## Task directions
Sort through the listing below and keep each line with the word "images". Copy those.

"""

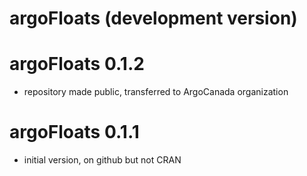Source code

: # argoFloats (development version)

# argoFloats 0.1.2

* repository made public, transferred to ArgoCanada organization

# argoFloats 0.1.1

* initial version, on github but not CRAN

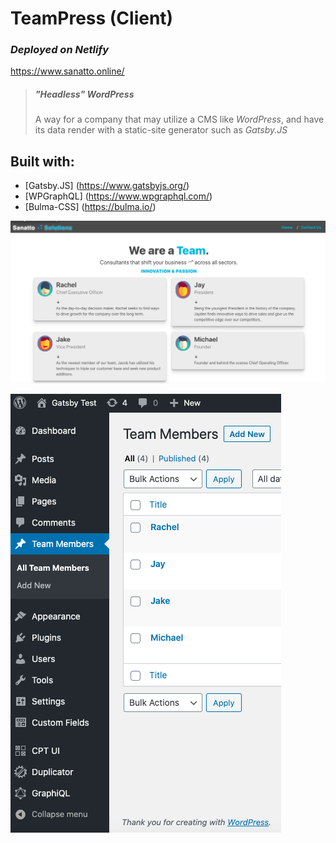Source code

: # TeamPress (Client)
### _Deployed on Netlify_
https://www.sanatto.online/

> ##### **"Headless" WordPress** 
> A way for a company that may utilize a CMS like 
> *WordPress*, and have its data render with a static-site generator such as
> *Gatsby.JS*

## Built with:

* [Gatsby.JS] (https://www.gatsbyjs.org/)
* [WPGraphQL] (https://www.wpgraphql.com/)
* [Bulma-CSS] (https://bulma.io/)



![Sanatto Home Page](/src/images/homepage.png "Sanatto Home Page")

![CMS](/src/images/wordpressView.png "WordPress for Sanatto")
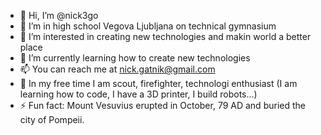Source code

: - 👋 Hi, I’m @nick3go
- 🎒 I’m in high school Vegova Ljubljana on technical gymnasium
- 👀 I’m interested in creating new technologies and makin world a better place
- 🌱 I’m currently learning how to create new technologies
- 📫 You can reach me at nick.gatnik@gmail.com
- 🎲 In my free time I am scout, firefighter, technologi enthusiast (I am learning how to code, I have a 3D printer, I build robots...)
- ⚡ Fun fact: Mount Vesuvius erupted in October, 79 AD and buried the city of Pompeii.

<!---
nick3go/nick3go is a ✨ special ✨ repository because its `README.md` (this file) appears on your GitHub profile.
You can click the Preview link to take a look at your changes.
--->
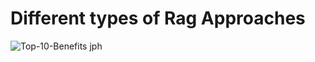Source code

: # Different types of Rag Approaches

![Top-10-Benefits jph](https://github.com/user-attachments/assets/06157f93-8180-4747-84d2-085a7cdd0152)
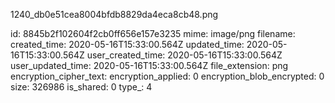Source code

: 1240_db0e51cea8004bfdb8829da4eca8cb48.png

id: 8845b2f102604f2cb0ff656e157e3235
mime: image/png
filename: 
created_time: 2020-05-16T15:33:00.564Z
updated_time: 2020-05-16T15:33:00.564Z
user_created_time: 2020-05-16T15:33:00.564Z
user_updated_time: 2020-05-16T15:33:00.564Z
file_extension: png
encryption_cipher_text: 
encryption_applied: 0
encryption_blob_encrypted: 0
size: 326986
is_shared: 0
type_: 4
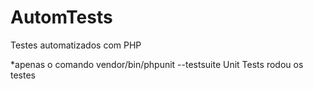 # AutomTests
Testes automatizados com PHP 

*apenas o comando vendor/bin/phpunit --testsuite Unit Tests rodou os testes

"""

## Response
![Sanatto Home Page](/src/images/homepage.png "Sanatto Home Page")
![CMS](/src/images/wordpressView.png "WordPress for Sanatto")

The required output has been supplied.